This is the Jesus I want to follow.
By simply sitting at table with those widely regarded as morally contemptible, Jesus earned the scorn of the Pharisees and other strict observers of Jewish custom. By sharing meals with those considered by the religiously righteous to be outcasts and sinners, Jesus challenged "the central ordering principle of the Jewish social world." As Geza Vermes puts it, Jesus "took his stand among the pariahs of the world, those despised by the respectable. Sinners were his table-companions and the ostracized tax collectors and prostitutes were his friends." The meals Jesus shared with the outcasts were not, therefore, simply the occasion for the delivery of his message. They were the message. They served as "prophetic signs" meant to manifest the meaning of Jesus' ministry. They involved what Borg speaks of as a "radical relativizing of cultural distinctions."
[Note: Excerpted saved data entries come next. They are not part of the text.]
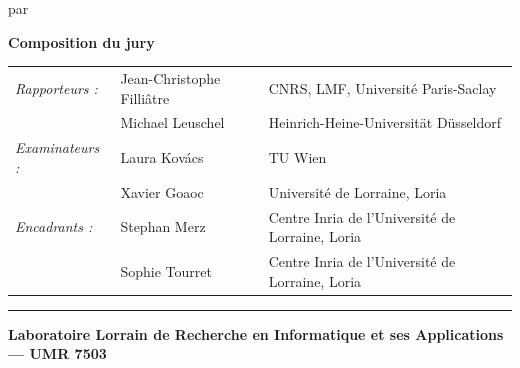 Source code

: \begin{minipage}[t][\textheight][s]{\textwidth}
    \vspace{4mm}

    \begin{center}
      {\normalsize par\par}
      \vspace{2mm}
      {\large \ThesisAuthor\par}
    \end{center}

    \vfill

    {\small\bfseries Composition du jury}

    \vspace{2mm}
    \begin{center}
    {\small
    \begin{tabular}{@{}lll@{}}
      \textit{Rapporteurs :}    & Jean-Christophe Filli\^atre  & CNRS, LMF, Université Paris-Saclay \\[2mm]
                                & Michael Leuschel  & Heinrich-Heine-Universität Düsseldorf \\[4mm]
      \textit{Examinateurs :}   & Laura Kov\'acs  & TU Wien \\[2mm]
                                & Xavier Goaoc  & Université de Lorraine, Loria \\[4mm]
      \textit{Encadrants :}     & Stephan Merz     & Centre Inria de l'Université de Lorraine, Loria \\ [2mm]
                                & Sophie Tourret   & Centre Inria de l'Université de Lorraine, Loria
    \end{tabular}
    }
    \end{center}

    \vfill

    {\rule{\textwidth}{\TPrule}}
    \vspace{2mm}
    \begin{center}
      {\small\bfseries
        Laboratoire Lorrain de Recherche en Informatique et ses
        Applications --- UMR 7503\par}
    \end{center}

  \end{minipage}%

  \restoregeometry
\endgroup
\clearpage
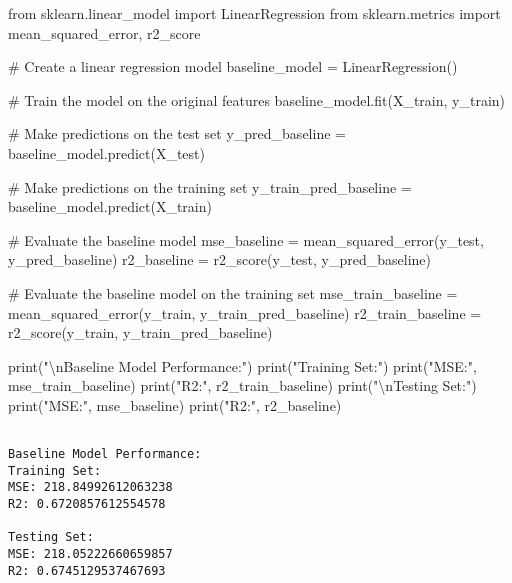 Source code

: \documentclass[
  letterpaper,
  DIV=11,
  numbers=noendperiod]{scrreprt}
\newenvironment{Shaded}{\begin{snugshade}}{\end{snugshade}}
\newcommand{\BuiltInTok}[1]{\textcolor[rgb]{0.00,0.23,0.31}{#1}}
\newcommand{\CharTok}[1]{\textcolor[rgb]{0.13,0.47,0.30}{#1}}
\newcommand{\CommentTok}[1]{\textcolor[rgb]{0.37,0.37,0.37}{#1}}
\newcommand{\ImportTok}[1]{\textcolor[rgb]{0.00,0.46,0.62}{#1}}
\newcommand{\NormalTok}[1]{\textcolor[rgb]{0.00,0.23,0.31}{#1}}
\newcommand{\OperatorTok}[1]{\textcolor[rgb]{0.37,0.37,0.37}{#1}}
\newcommand{\StringTok}[1]{\textcolor[rgb]{0.13,0.47,0.30}{#1}}
\begin{document}
\begin{Shaded}
\begin{Highlighting}[]
\ImportTok{from}\NormalTok{ sklearn.linear\_model }\ImportTok{import}\NormalTok{ LinearRegression}
\ImportTok{from}\NormalTok{ sklearn.metrics }\ImportTok{import}\NormalTok{ mean\_squared\_error, r2\_score}

\CommentTok{\# Create a linear regression model}
\NormalTok{baseline\_model }\OperatorTok{=}\NormalTok{ LinearRegression()}

\CommentTok{\# Train the model on the original features}
\NormalTok{baseline\_model.fit(X\_train, y\_train)}

\CommentTok{\# Make predictions on the test set}
\NormalTok{y\_pred\_baseline }\OperatorTok{=}\NormalTok{ baseline\_model.predict(X\_test)}

\CommentTok{\# Make predictions on the training set}
\NormalTok{y\_train\_pred\_baseline }\OperatorTok{=}\NormalTok{ baseline\_model.predict(X\_train)}

\CommentTok{\# Evaluate the baseline model}
\NormalTok{mse\_baseline }\OperatorTok{=}\NormalTok{ mean\_squared\_error(y\_test, y\_pred\_baseline)}
\NormalTok{r2\_baseline }\OperatorTok{=}\NormalTok{ r2\_score(y\_test, y\_pred\_baseline)}

\CommentTok{\# Evaluate the baseline model on the training set}
\NormalTok{mse\_train\_baseline }\OperatorTok{=}\NormalTok{ mean\_squared\_error(y\_train, y\_train\_pred\_baseline)}
\NormalTok{r2\_train\_baseline }\OperatorTok{=}\NormalTok{ r2\_score(y\_train, y\_train\_pred\_baseline)}

\BuiltInTok{print}\NormalTok{(}\StringTok{"}\CharTok{\textbackslash{}n}\StringTok{Baseline Model Performance:"}\NormalTok{)}
\BuiltInTok{print}\NormalTok{(}\StringTok{"Training Set:"}\NormalTok{)}
\BuiltInTok{print}\NormalTok{(}\StringTok{"MSE:"}\NormalTok{, mse\_train\_baseline)}
\BuiltInTok{print}\NormalTok{(}\StringTok{"R2:"}\NormalTok{, r2\_train\_baseline)}
\BuiltInTok{print}\NormalTok{(}\StringTok{"}\CharTok{\textbackslash{}n}\StringTok{Testing Set:"}\NormalTok{)}
\BuiltInTok{print}\NormalTok{(}\StringTok{"MSE:"}\NormalTok{, mse\_baseline)}
\BuiltInTok{print}\NormalTok{(}\StringTok{"R2:"}\NormalTok{, r2\_baseline)}

\end{Highlighting}
\end{Shaded}

\begin{verbatim}

Baseline Model Performance:
Training Set:
MSE: 218.84992612063238
R2: 0.6720857612554578

Testing Set:
MSE: 218.05222660659857
R2: 0.6745129537467693
\end{verbatim}
\end{document}
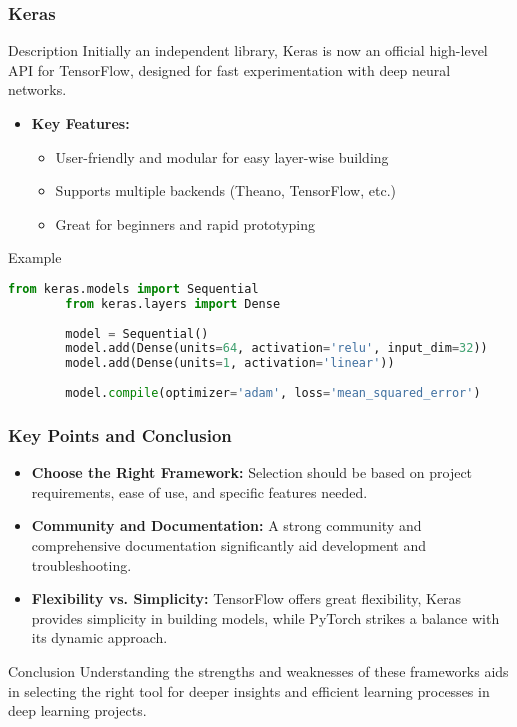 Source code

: \documentclass[aspectratio=169]{beamer}
\begin{document}
\begin{frame}[fragile]
    \frametitle{Keras}
    \begin{block}{Description}
        Initially an independent library, Keras is now an official high-level API for TensorFlow, designed for fast experimentation with deep neural networks.
    \end{block}
    \begin{itemize}
        \item \textbf{Key Features:}
            \begin{itemize}
                \item User-friendly and modular for easy layer-wise building
                \item Supports multiple backends (Theano, TensorFlow, etc.)
                \item Great for beginners and rapid prototyping
            \end{itemize}
    \end{itemize}
    \begin{block}{Example}
        \begin{lstlisting}[language=Python]
        from keras.models import Sequential
        from keras.layers import Dense
        
        model = Sequential()
        model.add(Dense(units=64, activation='relu', input_dim=32))
        model.add(Dense(units=1, activation='linear'))
        
        model.compile(optimizer='adam', loss='mean_squared_error')
        \end{lstlisting}
    \end{block}
\end{frame}

\begin{frame}
    \frametitle{Key Points and Conclusion}
    \begin{itemize}
        \item \textbf{Choose the Right Framework:} 
            Selection should be based on project requirements, ease of use, and specific features needed.
        \item \textbf{Community and Documentation:} 
            A strong community and comprehensive documentation significantly aid development and troubleshooting.
        \item \textbf{Flexibility vs. Simplicity:}
            TensorFlow offers great flexibility, Keras provides simplicity in building models, while PyTorch strikes a balance with its dynamic approach.
    \end{itemize}
    \begin{block}{Conclusion}
        Understanding the strengths and weaknesses of these frameworks aids in selecting the right tool for deeper insights and efficient learning processes in deep learning projects. 
    \end{block}
\end{frame}
\end{document}
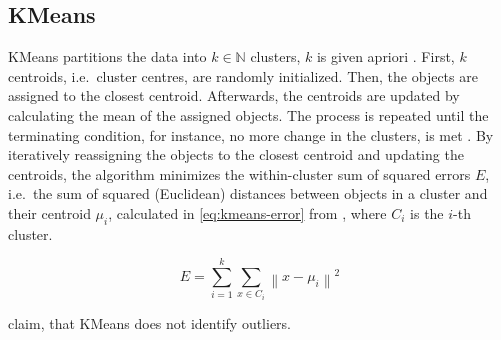 \subsection{KMeans}\label{subsec:kmeans}

KMeans partitions the data into $k \in \mathbb{N}$  clusters, $k$ is given apriori \cite{OPTICS_kMeans_2016,clusteringDocs2020}. %
First, $k$ centroids, i.e.\ cluster centres, are randomly initialized.
Then, the objects are assigned to the closest centroid.
Afterwards, the centroids are updated by calculating the mean of the assigned objects.
The process is repeated until the terminating condition, for instance, no more change in the clusters, is met \cite{OPTICS_kMeans_2016}.
By iteratively reassigning the objects to the closest centroid and updating the centroids, 
the algorithm minimizes the within-cluster sum of squared errors $E$, i.e.\ the sum of squared (Euclidean) distances between objects in a cluster and their centroid $\mu_{i}$, 
calculated in \autoref{eq:kmeans-error} from \cite{OPTICS_kMeans_2016}, 
where $C_{i}$ is the $i$-th cluster.

\begin{equation}
    E = \sum_{i=1}^{k} \sum_{x \in C_{i}}\left\|x-\mu_{i}\right\|^{2}
\label{eq:kmeans-error}
\end{equation}

\citeauthor{OPTICS_kMeans_2016} claim, that KMeans does not identify outliers. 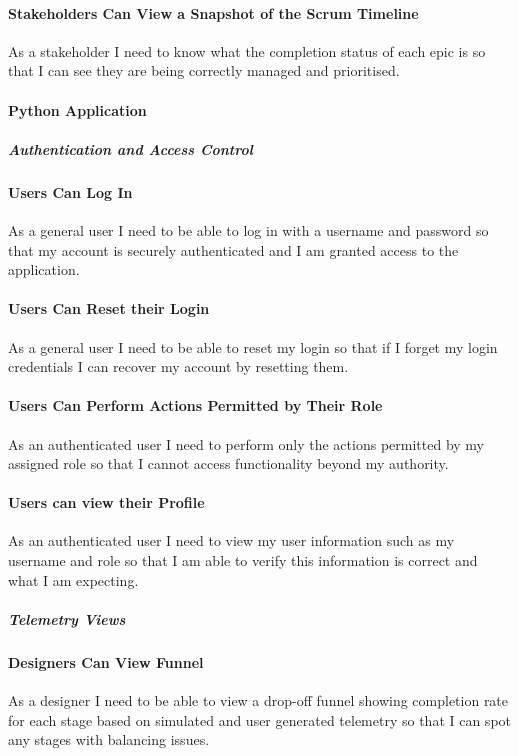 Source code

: \paragraph{Stakeholders Can View a Snapshot of the Scrum Timeline}
As a stakeholder I need to know what the completion status of each epic is so that I can see they are being correctly managed and prioritised.

\paragraph{Python Application}

\subparagraph{Authentication and Access Control}

\paragraph{Users Can Log In}
As a general user I need to be able to log in with a username and password so that my account is securely authenticated and I am granted access to the application.

\paragraph{Users Can Reset their Login}
As a general user I need to be able to reset my login so that if I forget my login credentials I can recover my account by resetting them.

\paragraph{Users Can Perform Actions Permitted by Their Role}
As an authenticated user I need to perform only the actions permitted by my assigned role so that I cannot access functionality beyond my authority.

\paragraph{Users can view their Profile}
As an authenticated user I need to view my user information such as my username and role so that I am able to verify this information is correct and what I am expecting.

\subparagraph{Telemetry Views}

\paragraph{Designers Can View Funnel}
As a designer I need to be able to view a drop-off funnel showing completion rate for each stage based on simulated and user generated telemetry so that I can spot any stages with balancing issues.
Violence Unveiled: Humanity at the Crossroads, Gil Bailie, p. 213
Violence Unveiled is a fascinating book about myth, gospel, culture, mimetic theory and much more. I will be rereading it, and perhaps quoting more from it later. From a writing perspective, what I especially appreciate about it is that when Bailie refers to other literature, philosophers, and so on - which he does often, he provides quotes and context so that a reader like me is not at a loss.